The statement is made up of six principles, which are:

  1. P-values can indicate how incompatible the data are with a specified statistical model.
  2. P-values do not measure the probability that the studied hypothesis is true, or the probability that the data were produced by random chance alone.
  3. Scientific conclusions and business or policy decisions should not be based only on whether a p-value passes a specific threshold.
  4. Proper inference requires full reporting and transparency.
  5. A p-value, or statistical significance, does not measure the size of an effect or the importance of a result.
  6. By itself, a p-value does not provide a good measure of evidence regarding a model or hypothesis.

I don’t think many people would disagree with much of this. I was expecting something a bit more radical – the principles seem fairly self-evident to me, and don’t really address the bigger issue of what to do about statistical practice. That question is addressed in the 21 comments though.

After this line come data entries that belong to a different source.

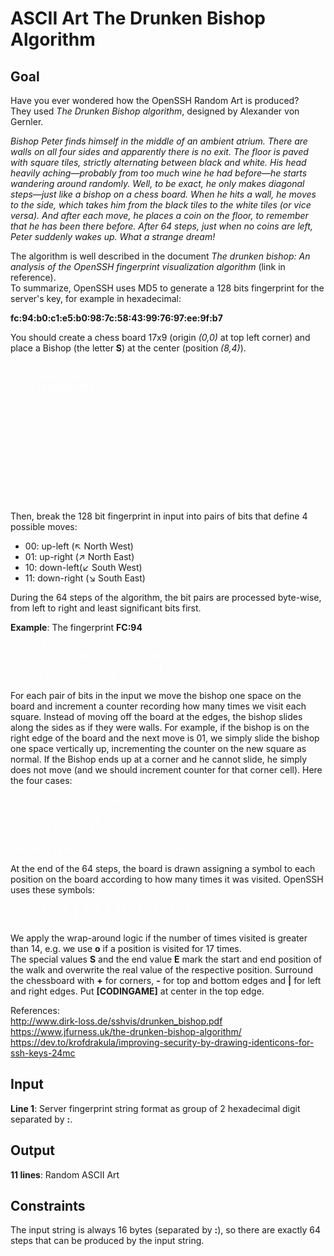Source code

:# ASCII Art The Drunken Bishop Algorithm

## Goal

Have you ever wondered how the OpenSSH Random Art is produced? \
They used _The Drunken Bishop algorithm_, designed by Alexander von Gernler.

_Bishop Peter finds himself in the middle of an ambient atrium. There are walls
on all four sides and apparently there is no exit. The floor is paved with
square tiles, strictly alternating between black and white. His head heavily
aching—probably from too much wine he had before—he starts wandering around
randomly. Well, to be exact, he only makes diagonal steps—just like a bishop on
a chess board. When he hits a wall, he moves to the side, which takes him from
the black tiles to the white tiles (or vice versa). And after each move, he
places a coin on the floor, to remember that he has been there before. After 64
steps, just when no coins are left, Peter suddenly wakes up. What a strange
dream!_

The algorithm is well described in the document _The drunken bishop: An
analysis of the OpenSSH fingerprint visualization algorithm_ (link in
reference). \
To summarize, OpenSSH uses MD5 to generate a 128 bits fingerprint for the
server's key, for example in hexadecimal:

**fc:94:b0:c1:e5:b0:98:7c:58:43:99:76:97:ee:9f:b7**

You should create a chess board 17x9 (origin _(0,0)_ at top left corner) and
place a Bishop (the letter **S**) at the center (position _(8,4)_).

<pre style="color:#FFFFFF">
            1111111
  01234567890123456
 +---[CODINGAME]---+ x
0|                 |
1|                 |
2|                 |
3|                 |
4|        S        |
5|                 |
6|                 |
7|                 |
8|                 |
 +-----------------+
 y
</pre>

Then, break the 128 bit fingerprint in input into pairs of bits that define 4
possible moves:

-   00: up-left (↖ North West)
-   01: up-right (↗ North East)
-   10: down-left(↙ South West)
-   11: down-right (↘ South East)

During the 64 steps of the algorithm, the bit pairs are processed byte-wise,
from left to right and least significant bits first.

**Example**: The fingerprint **FC:94**

<pre style="color:#FFFFFF">
      F     C       9     4   ...
    11 11 11 00 : 10 01 01 00 ...
     |  |  |  |    |  |  |  |
Step 4  3  2  1    8  7  6  5
</pre>

For each pair of bits in the input we move the bishop one space on the board
and increment a counter recording how many times we visit each square. Instead
of moving off the board at the edges, the bishop slides along the sides as if
they were walls. For example, if the bishop is on the right edge of the board
and the next move is 01, we simply slide the bishop one space vertically up,
incrementing the counter on the new square as normal. If the Bishop ends up at a
corner and he cannot slide, he simply does not move (and we should increment
counter for that corner cell). Here the four cases:

  <pre style="color:#FFFFFF">
Position     | bit pair | action
-------------+----------+--------
top left     | 00       | no move
top right    | 01       | no move
bottom left  | 10       | no move
bottom right | 11       | no move
</pre>

At the end of the 64 steps, the board is drawn assigning a symbol to each
position on the board according to how many times it was visited. OpenSSH uses
these symbols:

<pre style="color:#FFFFFF">
0 1 2 3 4 5 6 7 8 9 10 11 12 13 14
  . o + = * B O X @ %  &  #  /  ^
</pre>

We apply the wrap-around logic if the number of times visited is greater than
14, e.g. we use **o** if a position is visited for 17 times. \
The special values **S** and the end value **E** mark the start and end position
of the walk and overwrite the real value of the respective position. Surround
the chessboard with **+** for corners, **-** for top and bottom edges and **|**
for left and right edges. Put **[CODINGAME]** at center in the top edge.

References: \
http://www.dirk-loss.de/sshvis/drunken_bishop.pdf \
https://www.jfurness.uk/the-drunken-bishop-algorithm/ \
https://dev.to/krofdrakula/improving-security-by-drawing-identicons-for-ssh-keys-24mc

## Input

**Line 1**: Server fingerprint string format as group of 2 hexadecimal digit separated by **:**.

## Output

**11 lines**: Random ASCII Art

## Constraints

The input string is always 16 bytes (separated by **:**), so there are exactly
64 steps that can be produced by the input string.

It probably says something about the topic that it needs 21 comments. And that’s also where the disagreements come in. Some note that the principles are unlikely to change anything. Some point out that the problem isn’t with p-values themselves, but the fact that they are misunderstood and abused. The Bayesians, predictably, advocate Bayes. About half say updating the teaching of statistics is the most urgent task now.

So a decent statement as far as it goes, in acknowledging the problems. But not much in the way of constructive ideas on where to go from here. Some journals have banned p-values altogether, which sounds like a knee-jerk reaction in the other extreme direction. I’d just like to see poor old p’s downgraded to one of the many statistical measures to consider when analysing data. Never the main one, and definitely not the deciding factor on whether something is important or not. I may have to wait a bit longer for that day.